FeaturedNationalVOLUME 15 ISSUE # 12

What is cooking?

There is certainly something cooking in the country’s political cauldron but what will come out of it nobody knows. There are many straws in the wind which show that there is something wrong with the state of things as they are.

National politics seems to be entering a new phase as allies of the incumbent government are getting more restive with each passing day and have now taken to publicly airing their grievances. The dawn of the year 2020 has brought a new set of challenges for the Pakistan Tehreek-i-Insaf (PTI) government. Cracks in the governing coalition have appeared. The PTI is facing the challenge to address the concerns of its allies – the Pakistan Muslim League (PML-Q), Muttahida Qaumi Movement (MQM), Balochistan National Party-Mengal (BNP-M) and Balochistan Awami Party (BAP).

The MQM, a government ally, publicly expressed its dissatisfaction over the current state followed by one of its ministers in the PTI government, Khalid Maqbool Siddiqui, resigning from the cabinet. The Grand Democratic Alliance was the next to go public with its “disillusionment”, followed by the PML-Q, BNP-Mengal and Balochistan Awami Party.

All of them have the same complaint: The PTI did not keep the promises made to them. These include not releasing funds to carry out development work in their respective constituencies and not accommodating party members in lucrative positions.

With a thin majority in the parliament, the PTI government needs the support of its allies to stay in power. The allies know that they can push the government to the maximum to get what they want. To make it more difficult for the government, PPP chairperson Bilawal Bhutto Zardari made a lucrative offer to the MQM a little while ago. Reportedly, the PML-N also recently offered Pervaiz Elahi to take over the reins of the Punjab. The offer was made after the 2018 elections too, but the PML Q declined.

Interestingly, for a large political group in the Punjab Pervaiz Elahi is the chief minister in waiting. An important round of talks with a PTI delegation, led by Prime Minister Imran Khan’s close aide, Jehangir Tareen, was held weeks back in the course of which the PML-Q leaders, led by Moonis Elahi and Tariq Bashir Cheema, are said to have warned that the party might review its alliance with the PTI if their legitimate demands were not met.

In the Punjab, Chief Minister Usman Buzdar is being openly criticized for lackluster governance. According to knowledgeable quarters, the PML-Q, an important ally of the ruling PTI in the Punjab, wants a larger administrative share in the districts where it has a strong political base. Lately, it has started flexing its muscles to secure its share in Punjab’s “top bureaucracy” which is apparently not under the control of Chief Minister Buzdar whose weak performance is the talk of the town now.
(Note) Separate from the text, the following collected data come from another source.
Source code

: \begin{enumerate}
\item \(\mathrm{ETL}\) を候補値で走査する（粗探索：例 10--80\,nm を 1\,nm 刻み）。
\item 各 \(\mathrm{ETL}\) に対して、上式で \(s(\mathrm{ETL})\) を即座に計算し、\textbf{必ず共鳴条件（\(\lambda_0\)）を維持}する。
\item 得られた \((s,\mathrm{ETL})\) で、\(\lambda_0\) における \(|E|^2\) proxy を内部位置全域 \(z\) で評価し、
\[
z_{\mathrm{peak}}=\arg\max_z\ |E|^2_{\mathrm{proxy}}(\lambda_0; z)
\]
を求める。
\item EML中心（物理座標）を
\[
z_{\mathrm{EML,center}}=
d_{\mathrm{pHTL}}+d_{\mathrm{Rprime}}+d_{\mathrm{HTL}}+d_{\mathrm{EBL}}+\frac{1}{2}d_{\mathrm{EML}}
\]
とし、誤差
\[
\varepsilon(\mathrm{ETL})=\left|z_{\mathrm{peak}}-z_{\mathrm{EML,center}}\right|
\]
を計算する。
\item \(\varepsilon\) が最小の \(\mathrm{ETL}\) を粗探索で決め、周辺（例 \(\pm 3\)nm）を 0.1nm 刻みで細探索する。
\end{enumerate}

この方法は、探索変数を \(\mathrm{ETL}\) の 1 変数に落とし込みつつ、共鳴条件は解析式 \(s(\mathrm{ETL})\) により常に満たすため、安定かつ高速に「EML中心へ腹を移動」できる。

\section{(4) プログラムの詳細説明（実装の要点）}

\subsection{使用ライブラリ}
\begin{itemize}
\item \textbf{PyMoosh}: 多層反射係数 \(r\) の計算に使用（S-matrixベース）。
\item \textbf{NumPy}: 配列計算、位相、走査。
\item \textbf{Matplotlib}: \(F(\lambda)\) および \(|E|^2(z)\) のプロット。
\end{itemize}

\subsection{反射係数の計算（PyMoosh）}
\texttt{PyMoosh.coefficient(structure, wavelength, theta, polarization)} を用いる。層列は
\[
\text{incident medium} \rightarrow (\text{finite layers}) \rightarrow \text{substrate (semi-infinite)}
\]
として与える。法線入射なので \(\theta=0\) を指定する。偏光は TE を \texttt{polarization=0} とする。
As is well known, following a major reshuffle in the Punjab last November, more administrative power has been given to the chief secretary and the police chief, who report directly to the PM secretariat, leaving Usman Buzdar high and dry.

So much criticism has been heaped on Buzdar in recent weeks, especially in the wake of the wheat flour crisis in the province, that the PTI government spokespersons at the Centre and the Punjab — Firdous Ashiq Awan and Fayyazul Hasan Chohan — had to come out with clarifications that there was no plan to replace the chief minister.

A lobby in the PTI has also joined the drive from different quarters to replace CM Buzdar. Prominent in this has been Federal Science Minister Fawad Chaudhry, who recently openly criticised Buzdar for his inability to govern. Fawad Chaudhry also wrote a letter to the premier raising questions over the performance of Buzdar, saying the “Punjab government is giving a bad name to the PTI due to its poor performance.”

In his letter to the PM, Chaudhry wrote that each province is legally bound to establish a local government system and devolve political, administrative and financial authority to the elected representatives of the local governments. But the provinces have been continuously violating the Article 140A of the Constitution, with the grossest violation being the inequitable distribution of funds. He also complained that the Punjab government is being run in the same way as during the last Shahbaz Sharif’s regime. Favouritism is galore.

In the opinion of some analysts, the negative reactions shown by PTI’s allied parties have deeper roots. In this connection, they quote the words of PML-Q leader Chaudhry Pervaiz Elahi, who revealed a few months ago that Maulana Fazlur Rehman and the JUI-F caravan had decided to abort its mission to topple the government based on an “understanding”.  Significantly, soon afterwards the PTI government moved to woo the MQM-P, Balochistan National Party-Mengal, PML-Q and Grand Democratic Alliance (GDA).

Some political analysts interpret the tantrums of PTI’s allies in terms of the “understanding” that was reached between Pervaiz Elahi and Fazlur Rehman during the Azadi March days. The PML-Q is also annoyed by the provincial government’s interference in the ministries given to it by the PTI. The political situation is extremely volatile with nobody sure what is going to happen next.